Initial claims for state unemployment benefits dropped 5,000 to a seasonally adjusted 245,000 for the week ended June 14. Data for the prior week was revised to show 2,000 more applications received than previously reported, lifting claims for that week to the highest since October.
Economists polled by Reuters had forecast 245,000 claims for the latest week. The report was released a day early because of the Juneteenth National Independence Day holiday on Thursday.
Layoffs were reported in the prior week across several states in a range of industries including transportation and warehousing, accommodation and food services, agriculture, construction and manufacturing.
The four-week moving average of claims, which strips out seasonal fluctuations from the data, increased 4,750 to 245,500 last week, the highest level since August 2023. But some economists do not view the labor market as having changed much.
"The increase could be a sign of a slight pickup in job separations," said Conrad DeQuadros, senior economic advisor at Brean Capital. "However, there appears to be a marked seasonal pattern in the last three years in the seasonally adjusted claims data where claims rise from mid-February through the summer and then retreat later in the year."
Stocks on Wall Street were trading higher. The dollar fell versus a basket of currencies. U.S. Treasury yields eased.
HOUSING MARKET SHAKY
The claims data covered the period during which the government surveyed businesses for the nonfarm payrolls component of June's employment report. Claims increased between the May and June survey weeks.
Historically low layoffs have accounted for much of the labor market stability, with the hiring side of the equation tepid amid hesitancy by employers to boost headcount because of the unsettled economic environment. Nonfarm payrolls increased by 139,000 jobs in May, compared with a 193,000 gain a year ago.
Data next week on the number of people receiving benefits after an initial week of aid, a proxy for hiring, could shed more light on the state of the labor market in June.
The so-called continuing claims dropped 6,000 to a still-high seasonally adjusted 1.945 million during the week ending June 7. Recently laid-off workers are struggling to find work.
A separate report from the Commerce Department's Census Bureau showed permits for future construction of single-family housing dropped 2.7% to a seasonally adjusted annual rate of 898,000 units in May, the lowest level since April 2023.
Higher borrowing costs have sidelined potential buyers, boosting the supply of new single-family homes on the market to levels last seen in late 2007. That has left builders with little incentive to break ground on new housing projects.
An immigration crackdown that has seen raids at construction sites could lead to labor shortages, compounding problems for builders, economists said.
A National Association of Home Builders survey on Tuesday showed sentiment among single-family homebuilders plummeted to a 2-1/2-year low in June.
Permits for the volatile multi-family housing segment, buildings with five units or more, rose 1.4% to a rate of 444,000 units in May.
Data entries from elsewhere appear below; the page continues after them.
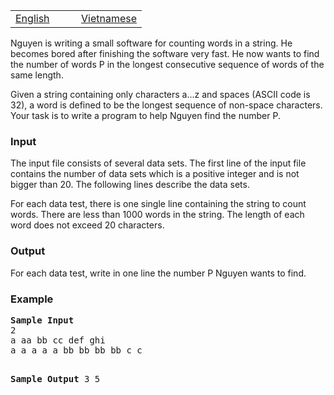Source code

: <table class="problems" width="100%"><tbody><tr class="navigation">
<td width="50%"><a href="/problems/WORDCNT/en/">English</a></td> 
<td width="50%"><a href="/problems/WORDCNT/vn/">Vietnamese</a></td> 
</tr></tbody></table>



<p>
Nguyen is writing a small software for counting words in a string. He becomes bored after finishing the software very fast. He now wants to find the number of words P in the longest consecutive sequence of words of the same length. 
</p>
<p>
Given a string containing only characters a...z and spaces (ASCII code is 32), a word is defined to be the longest sequence of non-space characters. Your task is to write a program to help Nguyen find the number P.
</p>
<h3>Input</h3>
<p>The input file consists of several data sets. The first line of the input file contains the number of data sets which is a positive integer and is not bigger than 20. The following lines describe the data sets.
</p>
<p>
For each data test, there is one single line containing the string to count words. There are less than 1000 words in the string. The length of each word does not exceed 20 characters.
</p>
<h3>Output</h3>
<p>
For each data test, write in one line the number P Nguyen wants to find.
</p>
<h3>Example</h3>
<pre><b>Sample Input</b>
2
a aa bb cc def ghi
a a a a a bb bb bb bb c c	

<b>Sample Output</b>
3
5
</pre>
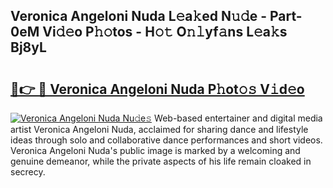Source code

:## Veronica Angeloni Nuda L𝚎a𝚔ed N𝚞𝚍e - Part-0eM Vi𝚍𝚎o P𝚑𝚘tos - H𝚘𝚝 O𝚗𝚕yf𝚊ns L𝚎a𝚔s Bj8yL

# <h2><a href="http://kf7b44.oniu.top/?m=Veronica+Angeloni+Nuda">🔗👉 🔴 Veronica Angeloni Nuda P𝚑ot𝚘𝚜 V𝚒d𝚎o</a></h2>

[![Veronica Angeloni Nuda Nu𝚍e𝚜](https://i.imgur.com/0qMVB7G.gif)](http://kf7b44.oniu.top/?m=Veronica+Angeloni+Nuda)
Web-based entertainer and digital media artist Veronica Angeloni Nuda, acclaimed for sharing dance and lifestyle ideas through solo and collaborative dance performances and short videos. Veronica Angeloni Nuda's public image is marked by a welcoming and genuine demeanor, while the private aspects of his life remain cloaked in secrecy.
Overall building permits fell 2.0% to a rate of 1.393 million units, the lowest level since June 2020.
Single-family housing starts, which account for the bulk of homebuilding, gained 0.4% to 924,000 units last month. Starts for multi-family housing units slumped 30.4% to a rate of 316,000 units. Overall housing starts plunged 9.8% to a rate of 1.256 million units, the lowest level in five years.
The completions rate for single-family houses surged 8.1% to 1.027 million units. The inventory of housing under construction decreased 1.3% to a rate of 623,000 units, the lowest level since February 2021.
"We don't expect an imminent collapse in the housing market," said Matthew Martin, a senior U.S. economist at Oxford Economics. "However, uncertainty will keep construction depressed the remainder of the year."